The Reach Foundation (Reach) is a youth not-for-profit organisation established by Jim Stynes OAM and film director Paul Currie in 1994. Reach was created from a desire to inspire every young person to believe in themselves and get the most out of life.

Reach runs national school and community-based programs for young people aged 10 to 18 designed to promote their mental health and wellbeing. Programs are run by the young Reach "Crew" in over 500 metropolitan and regional schools and communities across Australia. The main focus is on prevention and early intervention. Programs aim to identify the underlying reasons for negative behaviour and enable young people to redirect their energy towards more positive outcomes.

Working with teachers and youth professionals
Reach works in partnership with The Commonwealth Department of Education, Employment and Workplace Relations (DEEWR) to offer the Finding Heroes program to teachers, educators and youth professionals.

Finding Heroes is based on the positive psychology framework and aims to provide teachers, educators and youth professionals with the practical skills and resources to improve the emotional and social wellbeing of students.

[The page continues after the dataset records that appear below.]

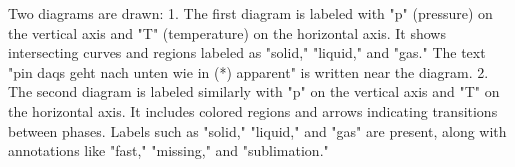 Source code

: Two diagrams are drawn:  
1. The first diagram is labeled with "p" (pressure) on the vertical axis and "T" (temperature) on the horizontal axis. It shows intersecting curves and regions labeled as "solid," "liquid," and "gas." The text "pin daqs geht nach unten wie in (*) apparent" is written near the diagram.  
2. The second diagram is labeled similarly with "p" on the vertical axis and "T" on the horizontal axis. It includes colored regions and arrows indicating transitions between phases. Labels such as "solid," "liquid," and "gas" are present, along with annotations like "fast," "missing," and "sublimation." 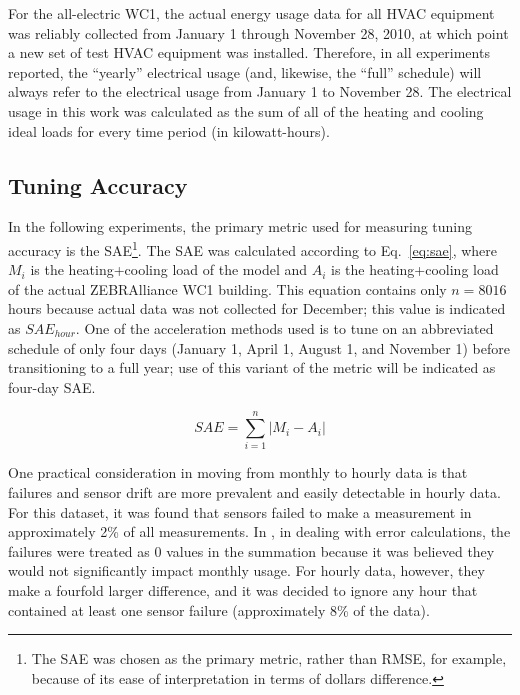 \documentclass[preprint, review, 12pt]{elsarticle}
\begin{document}
For the all-electric WC1, the actual energy usage data for all HVAC equipment was reliably collected from January 1 through November 28, 2010, at which point a new set of test HVAC equipment was installed. Therefore, in all experiments reported, the ``yearly'' electrical usage (and, likewise, the ``full'' schedule) will always refer to the electrical usage from January 1 to November 28. The electrical usage in this work was calculated as the sum of all of the heating and cooling ideal loads for every time period (in kilowatt-hours).

\subsection{Tuning Accuracy}
In the following experiments, the primary metric used for measuring tuning accuracy is the SAE\footnote{The SAE was chosen as the primary metric, rather than RMSE, for example, because of its ease of interpretation in terms of dollars difference.}. The SAE was calculated according to Eq.~\ref{eq:sae}, where $M_i$ is the heating+cooling load of the model and $A_i$ is the heating+cooling load of the actual ZEBRAlliance WC1 building. This equation contains only  $n=8016$ hours because actual data was not collected for December; this value is indicated as $SAE_{hour}$. One of the acceleration methods used is to tune on an abbreviated schedule of only four days (January 1, April 1, August 1, and November 1) before transitioning to a full year; use of this variant of the metric will be indicated as four-day SAE.

\begin{equation}
\label{eq:sae}
	SAE = \sum_{i=1}^{n}\left|M_i - A_i\right|
\end{equation}

One practical consideration in moving from monthly to hourly data is that failures and sensor drift are more prevalent and easily detectable in hourly data. For this dataset, it was found that sensors failed to make a measurement in approximately 2\% of all measurements. In \cite{cit:garrett2013}, in dealing with error calculations, the failures were treated as 0 values in the summation because it was believed they would not significantly impact monthly usage. For hourly data, however, they make a fourfold larger difference, and it was decided to ignore any hour that contained at least one sensor failure (approximately 8\% of the data).
\end{document}
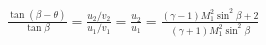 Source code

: \documentclass[10pt]{article}
\begin{document}
\begin{align*}\frac{\tan \left( \beta - \theta \right)}{\tan \beta}
= \frac{u_{2}/v_{2}}{u_{1}/v_{1}}
= \frac{u_{2}}{u_{1}}
= \frac{
\left(\gamma - 1 \right) M_{1}^{2} \sin^2 \beta +2
}
{
\left(\gamma+1\right) M_{1}^{2} \sin^2 \beta
}\end{align*}
\end{document}
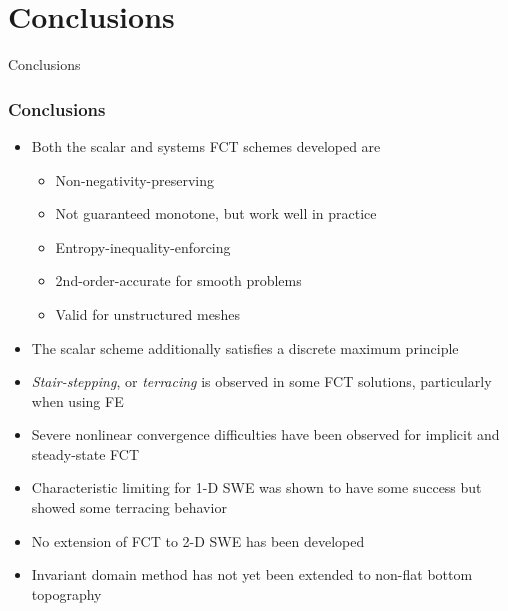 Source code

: \section{Conclusions}
\begin{frame}
\begin{center}
  \Huge{\textcolor{myblue}{Conclusions}}
\end{center}
\end{frame}
\begin{frame}
\frametitle{Conclusions}

\begin{itemize}
  \item Both the scalar and systems FCT schemes developed are
    \begin{itemize}
      \item Non-negativity-preserving
      \item Not guaranteed monotone, but work well in practice
      \item Entropy-inequality-enforcing
      \item 2nd-order-accurate for smooth problems
      \item Valid for unstructured meshes
    \end{itemize}
  \item The scalar scheme additionally satisfies a discrete maximum principle
  \item \emph{Stair-stepping}, or \emph{terracing} is observed in some
    FCT solutions, particularly when using FE
  \item Severe nonlinear convergence difficulties have been observed for
    implicit and steady-state FCT
  \item Characteristic limiting for 1-D SWE was shown to have some
    success but showed some terracing behavior
  \item No extension of FCT to 2-D SWE has been developed
  \item Invariant domain method has not yet been extended to non-flat
    bottom topography
\end{itemize}

\end{frame}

Working with indigenous communities
Reach works in partnership with DEEWR with the aim of creating relationships with young people in indigenous communities to  encourage them to voice their concerns and aspirations for their lives.

Locations
Reach programs are held at the Reach National Office ("The Dream Factory") in Collingwood (Victoria), Sydney, the Hunter Region (NSW), and in various other locations throughout Australia.

Leadership
Trisha Squires commenced as CEO from 14 September 2015, taking over from Sarah Davies, who took the position in 2011 when Jim Stynes fell ill with cancer.
Anthony Klein began his role as chairman of the board in 2020.

Alumni
Reach Alumni include:
 Jules Lund, TV and radio personality
 Trisha Silvers, 2006 Young Australian of the Year
 Harley Webster aka Phrase, Hip hop MC
 Josh Schmidt Twentysomething (TV series), writer and actor
 Saskia Hempele TV personality, NeighboursNeighbours
 Jess Harris Twentysomething (TV series), writer and actor
 Kayne Tremills ABC3, TV presenter 
 Jordiie Leigh, Filmmaker, What Would You Do Australia

The Open Book Project
The Open Book Project was a national campaign launched by Reach in 2011 that endeavoured to show today's teenagers that they're not alone in their lives. Celebrities and members of the general public shared pages of their teenage diary revisiting the thoughts, feelings and ambitions they had as a teenager.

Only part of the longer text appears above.